What you are asked to do. Among the lines below, copy each one in which "bootstrap" appears.

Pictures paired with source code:

▬▬▬▬▬▬

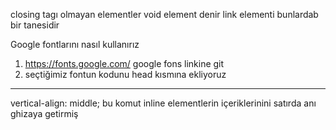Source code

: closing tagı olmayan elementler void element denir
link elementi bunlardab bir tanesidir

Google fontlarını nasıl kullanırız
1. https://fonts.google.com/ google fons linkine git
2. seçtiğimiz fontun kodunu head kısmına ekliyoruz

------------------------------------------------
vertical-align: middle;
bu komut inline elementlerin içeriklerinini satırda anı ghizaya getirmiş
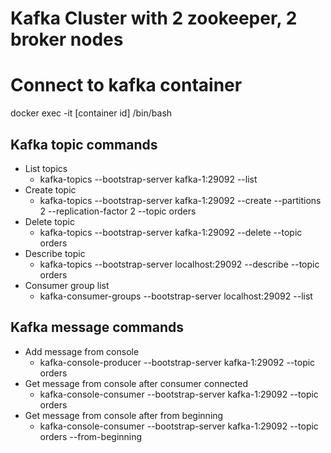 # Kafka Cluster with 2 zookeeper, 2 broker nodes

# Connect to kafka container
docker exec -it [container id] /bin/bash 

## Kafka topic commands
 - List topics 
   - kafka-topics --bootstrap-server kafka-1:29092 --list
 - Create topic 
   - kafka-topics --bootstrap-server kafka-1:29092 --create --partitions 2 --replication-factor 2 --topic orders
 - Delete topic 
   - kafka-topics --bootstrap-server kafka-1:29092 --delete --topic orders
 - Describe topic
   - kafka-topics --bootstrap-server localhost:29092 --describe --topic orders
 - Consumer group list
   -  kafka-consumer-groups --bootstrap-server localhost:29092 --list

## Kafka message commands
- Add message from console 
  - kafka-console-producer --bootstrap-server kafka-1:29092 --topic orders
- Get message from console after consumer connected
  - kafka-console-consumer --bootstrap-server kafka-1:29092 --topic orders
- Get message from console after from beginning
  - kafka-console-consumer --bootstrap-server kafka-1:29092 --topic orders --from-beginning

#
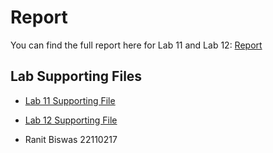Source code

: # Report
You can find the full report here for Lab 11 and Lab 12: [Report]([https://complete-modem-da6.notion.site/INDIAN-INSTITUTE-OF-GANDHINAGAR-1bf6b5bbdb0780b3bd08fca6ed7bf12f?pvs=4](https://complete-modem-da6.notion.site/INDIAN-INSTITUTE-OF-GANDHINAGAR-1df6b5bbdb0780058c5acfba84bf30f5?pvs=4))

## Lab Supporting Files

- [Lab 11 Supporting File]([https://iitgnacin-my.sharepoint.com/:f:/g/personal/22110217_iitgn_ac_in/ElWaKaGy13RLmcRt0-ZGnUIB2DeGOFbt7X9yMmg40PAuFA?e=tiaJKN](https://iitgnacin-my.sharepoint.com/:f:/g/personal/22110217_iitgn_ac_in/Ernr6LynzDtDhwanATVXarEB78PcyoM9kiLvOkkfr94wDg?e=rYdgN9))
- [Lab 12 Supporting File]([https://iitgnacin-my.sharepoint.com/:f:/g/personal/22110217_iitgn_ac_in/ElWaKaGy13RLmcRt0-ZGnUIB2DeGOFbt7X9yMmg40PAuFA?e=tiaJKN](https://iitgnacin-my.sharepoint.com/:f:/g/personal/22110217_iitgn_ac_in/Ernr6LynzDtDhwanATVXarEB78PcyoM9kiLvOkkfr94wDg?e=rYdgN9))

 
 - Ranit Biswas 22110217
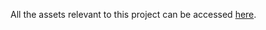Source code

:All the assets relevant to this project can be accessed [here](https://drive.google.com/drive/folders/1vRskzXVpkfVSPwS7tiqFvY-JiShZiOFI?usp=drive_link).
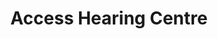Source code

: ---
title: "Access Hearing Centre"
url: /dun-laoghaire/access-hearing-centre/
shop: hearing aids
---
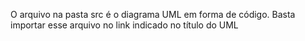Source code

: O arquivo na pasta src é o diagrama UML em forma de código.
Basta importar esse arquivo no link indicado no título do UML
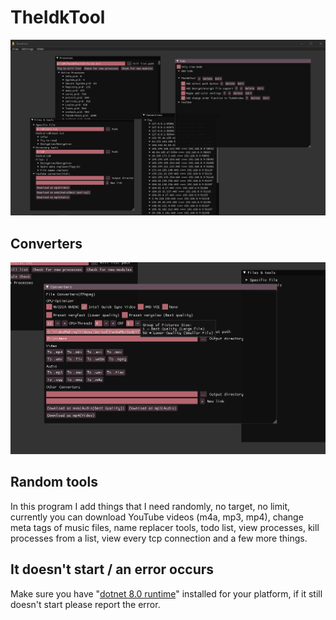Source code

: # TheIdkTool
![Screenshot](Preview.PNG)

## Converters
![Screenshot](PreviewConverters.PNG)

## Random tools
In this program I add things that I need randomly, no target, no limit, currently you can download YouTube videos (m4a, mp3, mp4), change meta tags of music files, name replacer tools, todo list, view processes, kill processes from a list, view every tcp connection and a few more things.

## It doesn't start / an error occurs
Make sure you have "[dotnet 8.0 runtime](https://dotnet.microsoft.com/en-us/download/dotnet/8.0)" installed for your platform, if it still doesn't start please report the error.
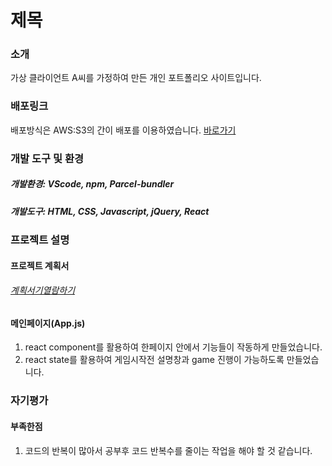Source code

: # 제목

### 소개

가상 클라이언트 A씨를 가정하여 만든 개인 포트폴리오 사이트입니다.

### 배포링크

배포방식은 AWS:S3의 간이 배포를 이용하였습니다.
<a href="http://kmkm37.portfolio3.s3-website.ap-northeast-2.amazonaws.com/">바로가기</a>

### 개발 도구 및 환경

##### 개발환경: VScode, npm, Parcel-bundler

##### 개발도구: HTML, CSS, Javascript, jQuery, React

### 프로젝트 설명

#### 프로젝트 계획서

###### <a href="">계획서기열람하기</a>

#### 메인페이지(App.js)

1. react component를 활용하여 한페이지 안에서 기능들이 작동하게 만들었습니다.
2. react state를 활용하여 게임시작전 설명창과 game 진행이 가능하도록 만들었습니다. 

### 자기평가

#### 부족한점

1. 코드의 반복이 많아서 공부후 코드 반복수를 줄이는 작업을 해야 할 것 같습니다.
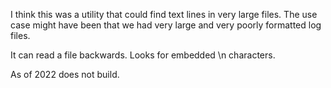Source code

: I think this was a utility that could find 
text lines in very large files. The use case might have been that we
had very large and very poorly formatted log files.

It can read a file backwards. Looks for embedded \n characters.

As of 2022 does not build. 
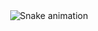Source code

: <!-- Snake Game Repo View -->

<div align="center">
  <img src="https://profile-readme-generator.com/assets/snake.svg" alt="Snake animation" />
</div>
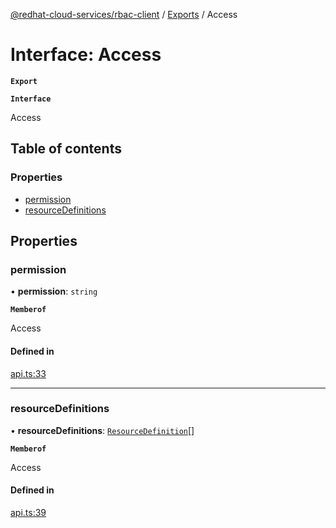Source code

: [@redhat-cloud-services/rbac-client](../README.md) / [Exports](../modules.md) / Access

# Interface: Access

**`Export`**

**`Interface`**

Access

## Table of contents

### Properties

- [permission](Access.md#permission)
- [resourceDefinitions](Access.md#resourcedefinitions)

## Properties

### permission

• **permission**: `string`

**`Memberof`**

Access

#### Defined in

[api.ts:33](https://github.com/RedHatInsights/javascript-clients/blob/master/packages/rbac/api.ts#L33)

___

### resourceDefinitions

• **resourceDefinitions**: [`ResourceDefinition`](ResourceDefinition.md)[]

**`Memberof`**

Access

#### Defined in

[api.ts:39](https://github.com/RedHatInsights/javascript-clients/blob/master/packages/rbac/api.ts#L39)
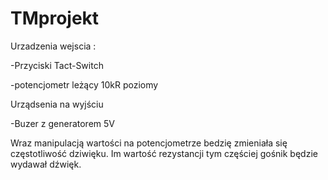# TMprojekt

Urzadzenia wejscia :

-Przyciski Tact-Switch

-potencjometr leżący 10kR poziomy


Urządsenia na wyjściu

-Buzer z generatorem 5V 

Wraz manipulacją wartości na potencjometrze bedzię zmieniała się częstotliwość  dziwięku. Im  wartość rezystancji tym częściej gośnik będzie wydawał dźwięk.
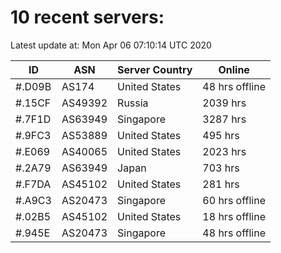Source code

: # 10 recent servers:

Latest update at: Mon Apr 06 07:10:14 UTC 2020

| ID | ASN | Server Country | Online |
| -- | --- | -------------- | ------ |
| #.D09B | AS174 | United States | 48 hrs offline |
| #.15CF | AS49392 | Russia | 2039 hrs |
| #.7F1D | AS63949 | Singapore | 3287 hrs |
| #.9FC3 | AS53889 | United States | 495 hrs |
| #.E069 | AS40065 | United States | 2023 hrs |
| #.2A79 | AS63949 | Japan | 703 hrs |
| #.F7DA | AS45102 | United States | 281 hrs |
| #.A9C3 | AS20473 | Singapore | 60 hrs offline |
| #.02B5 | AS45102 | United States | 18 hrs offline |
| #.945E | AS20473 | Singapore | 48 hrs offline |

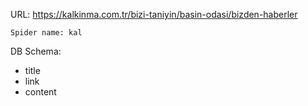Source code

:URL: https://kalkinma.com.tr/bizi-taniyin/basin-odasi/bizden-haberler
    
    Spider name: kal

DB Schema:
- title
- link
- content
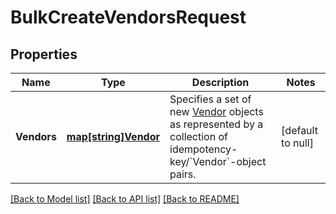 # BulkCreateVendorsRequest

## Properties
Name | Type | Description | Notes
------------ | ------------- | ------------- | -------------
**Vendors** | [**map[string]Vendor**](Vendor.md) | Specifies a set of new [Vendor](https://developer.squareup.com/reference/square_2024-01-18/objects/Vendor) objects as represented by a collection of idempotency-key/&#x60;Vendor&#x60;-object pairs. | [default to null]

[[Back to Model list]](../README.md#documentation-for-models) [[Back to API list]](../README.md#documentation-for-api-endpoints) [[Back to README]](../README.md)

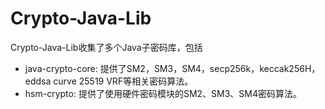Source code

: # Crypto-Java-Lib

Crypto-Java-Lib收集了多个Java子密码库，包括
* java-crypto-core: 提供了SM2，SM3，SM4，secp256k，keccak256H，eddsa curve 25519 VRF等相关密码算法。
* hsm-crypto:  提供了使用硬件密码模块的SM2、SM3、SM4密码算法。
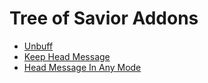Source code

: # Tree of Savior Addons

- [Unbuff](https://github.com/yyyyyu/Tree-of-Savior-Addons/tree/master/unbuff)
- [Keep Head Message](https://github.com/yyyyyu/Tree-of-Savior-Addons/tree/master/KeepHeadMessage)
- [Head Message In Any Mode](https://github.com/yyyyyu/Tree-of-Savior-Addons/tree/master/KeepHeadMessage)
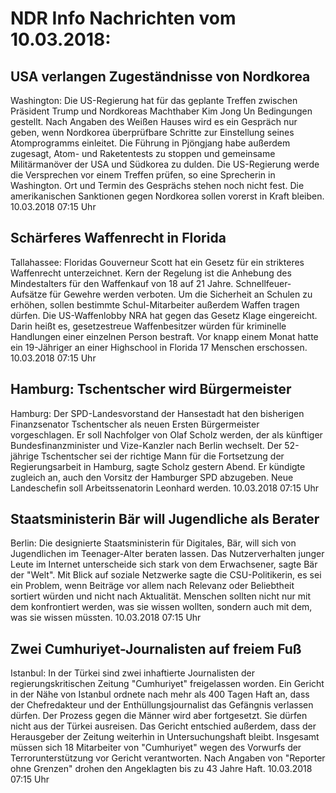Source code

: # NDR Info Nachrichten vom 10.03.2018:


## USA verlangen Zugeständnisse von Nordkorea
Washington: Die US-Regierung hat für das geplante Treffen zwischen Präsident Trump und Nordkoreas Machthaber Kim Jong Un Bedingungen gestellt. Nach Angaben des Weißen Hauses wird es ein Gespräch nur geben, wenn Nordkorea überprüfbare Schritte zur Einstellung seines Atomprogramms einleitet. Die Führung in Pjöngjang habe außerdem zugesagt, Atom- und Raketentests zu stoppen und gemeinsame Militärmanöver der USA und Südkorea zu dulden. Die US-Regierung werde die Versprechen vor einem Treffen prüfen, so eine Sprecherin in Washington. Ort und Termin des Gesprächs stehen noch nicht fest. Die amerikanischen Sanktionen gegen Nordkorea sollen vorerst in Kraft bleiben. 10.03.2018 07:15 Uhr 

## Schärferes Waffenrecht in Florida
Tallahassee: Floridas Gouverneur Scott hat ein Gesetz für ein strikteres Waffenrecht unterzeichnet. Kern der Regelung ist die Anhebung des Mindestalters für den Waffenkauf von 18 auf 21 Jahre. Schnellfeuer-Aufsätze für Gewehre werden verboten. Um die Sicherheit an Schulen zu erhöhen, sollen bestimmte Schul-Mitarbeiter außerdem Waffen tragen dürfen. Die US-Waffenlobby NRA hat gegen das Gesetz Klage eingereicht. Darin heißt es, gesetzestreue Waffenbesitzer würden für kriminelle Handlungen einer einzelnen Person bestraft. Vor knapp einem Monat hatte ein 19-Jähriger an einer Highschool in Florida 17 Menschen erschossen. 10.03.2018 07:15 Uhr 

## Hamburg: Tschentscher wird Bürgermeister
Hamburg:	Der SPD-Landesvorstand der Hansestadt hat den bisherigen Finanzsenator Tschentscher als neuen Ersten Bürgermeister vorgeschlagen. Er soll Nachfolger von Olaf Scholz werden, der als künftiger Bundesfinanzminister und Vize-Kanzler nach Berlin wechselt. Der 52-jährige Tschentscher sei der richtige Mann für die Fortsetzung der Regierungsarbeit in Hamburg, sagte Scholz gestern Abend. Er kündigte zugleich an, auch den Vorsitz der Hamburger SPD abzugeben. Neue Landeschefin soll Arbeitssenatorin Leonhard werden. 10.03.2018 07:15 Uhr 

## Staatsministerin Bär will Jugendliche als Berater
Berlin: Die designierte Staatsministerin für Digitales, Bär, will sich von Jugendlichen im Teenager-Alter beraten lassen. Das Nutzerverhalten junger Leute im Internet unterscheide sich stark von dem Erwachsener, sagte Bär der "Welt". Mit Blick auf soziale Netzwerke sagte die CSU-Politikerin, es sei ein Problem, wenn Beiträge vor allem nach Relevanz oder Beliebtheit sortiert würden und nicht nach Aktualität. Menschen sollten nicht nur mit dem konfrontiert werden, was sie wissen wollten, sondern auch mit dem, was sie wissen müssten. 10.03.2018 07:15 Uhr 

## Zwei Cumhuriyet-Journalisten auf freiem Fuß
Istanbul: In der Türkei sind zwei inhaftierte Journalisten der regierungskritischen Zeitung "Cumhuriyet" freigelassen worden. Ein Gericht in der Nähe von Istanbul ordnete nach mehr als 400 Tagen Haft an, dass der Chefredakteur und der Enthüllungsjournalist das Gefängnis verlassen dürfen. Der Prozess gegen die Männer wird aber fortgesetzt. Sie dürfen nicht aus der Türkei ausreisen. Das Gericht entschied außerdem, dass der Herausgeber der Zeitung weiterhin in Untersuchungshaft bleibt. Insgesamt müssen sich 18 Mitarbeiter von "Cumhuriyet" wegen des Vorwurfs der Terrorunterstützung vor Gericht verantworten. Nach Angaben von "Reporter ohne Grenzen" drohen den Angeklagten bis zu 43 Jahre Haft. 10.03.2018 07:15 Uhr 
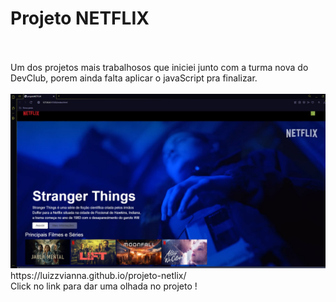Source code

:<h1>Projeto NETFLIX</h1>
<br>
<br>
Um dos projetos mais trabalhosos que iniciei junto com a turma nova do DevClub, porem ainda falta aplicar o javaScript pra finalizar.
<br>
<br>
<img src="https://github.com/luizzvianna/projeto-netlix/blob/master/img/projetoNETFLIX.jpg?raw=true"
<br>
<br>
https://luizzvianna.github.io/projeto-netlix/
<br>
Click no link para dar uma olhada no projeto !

▬▬▬▬▬▬

Your solution.
   - kafka-topics --bootstrap-server kafka-1:29092 --list
   - kafka-topics --bootstrap-server kafka-1:29092 --create --partitions 2 --replication-factor 2 --topic orders
   - kafka-topics --bootstrap-server kafka-1:29092 --delete --topic orders
   - kafka-topics --bootstrap-server localhost:29092 --describe --topic orders
   -  kafka-consumer-groups --bootstrap-server localhost:29092 --list
  - kafka-console-producer --bootstrap-server kafka-1:29092 --topic orders
  - kafka-console-consumer --bootstrap-server kafka-1:29092 --topic orders
  - kafka-console-consumer --bootstrap-server kafka-1:29092 --topic orders --from-beginning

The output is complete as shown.